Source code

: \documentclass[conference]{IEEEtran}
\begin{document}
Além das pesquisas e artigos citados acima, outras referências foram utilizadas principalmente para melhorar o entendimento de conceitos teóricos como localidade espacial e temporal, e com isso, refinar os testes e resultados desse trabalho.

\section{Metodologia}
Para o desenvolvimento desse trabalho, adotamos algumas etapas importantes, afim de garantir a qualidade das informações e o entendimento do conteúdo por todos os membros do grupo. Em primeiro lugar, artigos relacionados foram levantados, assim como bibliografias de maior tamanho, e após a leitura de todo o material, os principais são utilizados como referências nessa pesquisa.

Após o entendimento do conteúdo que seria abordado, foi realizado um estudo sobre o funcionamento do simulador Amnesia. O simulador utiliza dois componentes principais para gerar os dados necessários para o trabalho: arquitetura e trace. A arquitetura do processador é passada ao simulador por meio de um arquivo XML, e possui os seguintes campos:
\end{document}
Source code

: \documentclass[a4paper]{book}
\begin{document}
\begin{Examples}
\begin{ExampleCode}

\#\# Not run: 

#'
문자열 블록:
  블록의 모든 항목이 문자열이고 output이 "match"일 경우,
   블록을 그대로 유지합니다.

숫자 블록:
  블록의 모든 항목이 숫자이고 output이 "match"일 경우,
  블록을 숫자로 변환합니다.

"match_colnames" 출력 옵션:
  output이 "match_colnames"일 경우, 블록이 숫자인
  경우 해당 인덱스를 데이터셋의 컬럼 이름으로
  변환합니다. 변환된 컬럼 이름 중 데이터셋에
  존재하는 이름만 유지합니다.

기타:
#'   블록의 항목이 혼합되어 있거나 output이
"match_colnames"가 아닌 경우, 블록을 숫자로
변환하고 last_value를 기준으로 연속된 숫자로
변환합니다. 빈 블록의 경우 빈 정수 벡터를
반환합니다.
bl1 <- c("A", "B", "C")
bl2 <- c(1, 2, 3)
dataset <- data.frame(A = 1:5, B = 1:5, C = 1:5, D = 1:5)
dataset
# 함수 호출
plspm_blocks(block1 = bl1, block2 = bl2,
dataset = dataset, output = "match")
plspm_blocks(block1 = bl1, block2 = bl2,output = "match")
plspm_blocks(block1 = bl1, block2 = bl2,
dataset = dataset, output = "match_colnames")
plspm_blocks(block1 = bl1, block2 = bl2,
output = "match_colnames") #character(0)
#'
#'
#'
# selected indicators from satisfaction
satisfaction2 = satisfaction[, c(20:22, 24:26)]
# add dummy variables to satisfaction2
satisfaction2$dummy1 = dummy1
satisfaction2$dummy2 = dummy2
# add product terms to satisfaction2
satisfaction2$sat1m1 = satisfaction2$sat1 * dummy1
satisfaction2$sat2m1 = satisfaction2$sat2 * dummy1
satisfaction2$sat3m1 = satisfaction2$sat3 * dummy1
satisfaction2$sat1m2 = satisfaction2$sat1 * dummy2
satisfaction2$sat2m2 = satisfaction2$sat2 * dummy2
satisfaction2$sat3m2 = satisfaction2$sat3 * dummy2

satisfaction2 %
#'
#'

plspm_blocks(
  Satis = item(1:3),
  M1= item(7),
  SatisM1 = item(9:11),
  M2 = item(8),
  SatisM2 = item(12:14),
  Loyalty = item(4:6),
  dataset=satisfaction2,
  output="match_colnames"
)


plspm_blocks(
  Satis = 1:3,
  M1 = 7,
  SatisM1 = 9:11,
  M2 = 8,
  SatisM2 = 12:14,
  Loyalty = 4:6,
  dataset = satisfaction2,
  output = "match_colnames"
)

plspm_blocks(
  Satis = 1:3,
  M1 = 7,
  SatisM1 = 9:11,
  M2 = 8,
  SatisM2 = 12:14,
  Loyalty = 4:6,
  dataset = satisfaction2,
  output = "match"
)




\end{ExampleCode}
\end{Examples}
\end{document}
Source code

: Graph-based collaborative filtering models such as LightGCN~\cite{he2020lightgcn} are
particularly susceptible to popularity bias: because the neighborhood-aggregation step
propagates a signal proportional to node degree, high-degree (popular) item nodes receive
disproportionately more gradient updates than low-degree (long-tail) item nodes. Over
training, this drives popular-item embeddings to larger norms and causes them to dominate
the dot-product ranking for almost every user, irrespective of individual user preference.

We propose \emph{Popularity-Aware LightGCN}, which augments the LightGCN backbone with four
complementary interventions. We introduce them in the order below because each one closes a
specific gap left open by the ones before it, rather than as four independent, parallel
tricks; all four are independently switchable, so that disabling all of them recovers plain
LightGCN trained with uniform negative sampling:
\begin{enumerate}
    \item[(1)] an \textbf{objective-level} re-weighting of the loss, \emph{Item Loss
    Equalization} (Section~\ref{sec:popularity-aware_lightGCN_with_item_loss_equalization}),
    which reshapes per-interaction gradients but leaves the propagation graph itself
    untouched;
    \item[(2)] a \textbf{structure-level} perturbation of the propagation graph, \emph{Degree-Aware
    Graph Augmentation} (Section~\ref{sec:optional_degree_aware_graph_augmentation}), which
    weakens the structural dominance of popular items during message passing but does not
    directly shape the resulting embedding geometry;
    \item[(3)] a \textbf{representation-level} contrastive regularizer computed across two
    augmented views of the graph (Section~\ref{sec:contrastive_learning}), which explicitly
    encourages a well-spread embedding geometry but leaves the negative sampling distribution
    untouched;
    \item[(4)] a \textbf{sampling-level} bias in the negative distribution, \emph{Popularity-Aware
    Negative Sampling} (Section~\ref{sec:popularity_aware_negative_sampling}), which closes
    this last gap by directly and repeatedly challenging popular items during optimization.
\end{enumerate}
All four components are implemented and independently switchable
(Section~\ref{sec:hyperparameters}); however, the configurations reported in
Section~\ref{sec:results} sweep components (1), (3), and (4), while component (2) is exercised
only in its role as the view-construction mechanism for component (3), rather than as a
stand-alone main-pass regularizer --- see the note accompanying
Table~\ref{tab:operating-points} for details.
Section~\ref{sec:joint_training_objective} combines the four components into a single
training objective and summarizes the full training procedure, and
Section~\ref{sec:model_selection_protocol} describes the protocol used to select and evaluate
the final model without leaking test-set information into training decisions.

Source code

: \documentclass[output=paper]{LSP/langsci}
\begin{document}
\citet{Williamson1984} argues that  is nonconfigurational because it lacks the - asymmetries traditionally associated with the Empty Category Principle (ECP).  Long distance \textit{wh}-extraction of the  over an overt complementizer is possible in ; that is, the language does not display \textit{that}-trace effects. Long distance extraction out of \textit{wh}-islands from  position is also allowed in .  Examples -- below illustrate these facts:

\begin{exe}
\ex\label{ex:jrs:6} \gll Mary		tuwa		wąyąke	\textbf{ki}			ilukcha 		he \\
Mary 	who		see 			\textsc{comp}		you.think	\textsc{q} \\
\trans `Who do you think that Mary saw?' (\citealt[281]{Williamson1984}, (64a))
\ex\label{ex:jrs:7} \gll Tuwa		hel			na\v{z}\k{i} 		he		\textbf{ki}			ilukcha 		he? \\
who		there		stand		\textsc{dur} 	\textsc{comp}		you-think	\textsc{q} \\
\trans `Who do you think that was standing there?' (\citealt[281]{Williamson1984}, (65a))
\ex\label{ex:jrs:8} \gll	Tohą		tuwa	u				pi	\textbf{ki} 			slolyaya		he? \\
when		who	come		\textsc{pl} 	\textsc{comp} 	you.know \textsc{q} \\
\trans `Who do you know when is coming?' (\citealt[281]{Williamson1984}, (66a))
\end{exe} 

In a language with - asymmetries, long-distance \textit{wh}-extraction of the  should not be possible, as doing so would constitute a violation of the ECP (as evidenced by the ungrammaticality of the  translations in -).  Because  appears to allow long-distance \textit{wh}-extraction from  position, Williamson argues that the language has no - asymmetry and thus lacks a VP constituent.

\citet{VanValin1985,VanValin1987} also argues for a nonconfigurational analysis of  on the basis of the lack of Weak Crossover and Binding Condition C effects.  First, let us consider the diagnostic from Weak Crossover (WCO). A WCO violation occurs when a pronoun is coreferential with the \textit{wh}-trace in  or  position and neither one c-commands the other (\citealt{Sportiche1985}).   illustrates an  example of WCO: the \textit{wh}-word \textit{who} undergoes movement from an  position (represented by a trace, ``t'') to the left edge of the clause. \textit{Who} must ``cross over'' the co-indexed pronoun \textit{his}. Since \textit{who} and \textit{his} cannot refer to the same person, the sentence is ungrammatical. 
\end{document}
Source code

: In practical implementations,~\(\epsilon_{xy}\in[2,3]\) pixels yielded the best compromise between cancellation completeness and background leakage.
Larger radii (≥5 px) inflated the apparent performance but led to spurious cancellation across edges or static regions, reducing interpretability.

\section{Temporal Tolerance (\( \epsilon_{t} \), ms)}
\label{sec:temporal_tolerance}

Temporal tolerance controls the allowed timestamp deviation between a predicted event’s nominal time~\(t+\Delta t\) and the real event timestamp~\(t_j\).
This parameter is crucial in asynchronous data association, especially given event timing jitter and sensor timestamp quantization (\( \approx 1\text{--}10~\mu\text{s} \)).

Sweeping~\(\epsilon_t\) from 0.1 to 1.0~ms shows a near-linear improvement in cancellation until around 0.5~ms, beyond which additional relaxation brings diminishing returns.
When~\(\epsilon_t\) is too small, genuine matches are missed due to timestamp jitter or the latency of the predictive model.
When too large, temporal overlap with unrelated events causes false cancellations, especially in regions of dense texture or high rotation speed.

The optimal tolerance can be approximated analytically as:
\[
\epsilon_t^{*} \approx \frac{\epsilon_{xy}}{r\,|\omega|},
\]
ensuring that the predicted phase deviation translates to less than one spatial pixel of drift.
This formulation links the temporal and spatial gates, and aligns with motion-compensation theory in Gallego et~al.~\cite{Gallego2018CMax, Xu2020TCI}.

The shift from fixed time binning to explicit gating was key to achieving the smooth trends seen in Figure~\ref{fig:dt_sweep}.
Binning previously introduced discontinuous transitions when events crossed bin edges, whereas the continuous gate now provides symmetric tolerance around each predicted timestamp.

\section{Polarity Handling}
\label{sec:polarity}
++++++++
Copy out each line of the data in which the word "propagation" appears.

    which reshapes per-interaction gradients but leaves the propagation graph itself
    \item[(2)] a \textbf{structure-level} perturbation of the propagation graph, \emph{Degree-Aware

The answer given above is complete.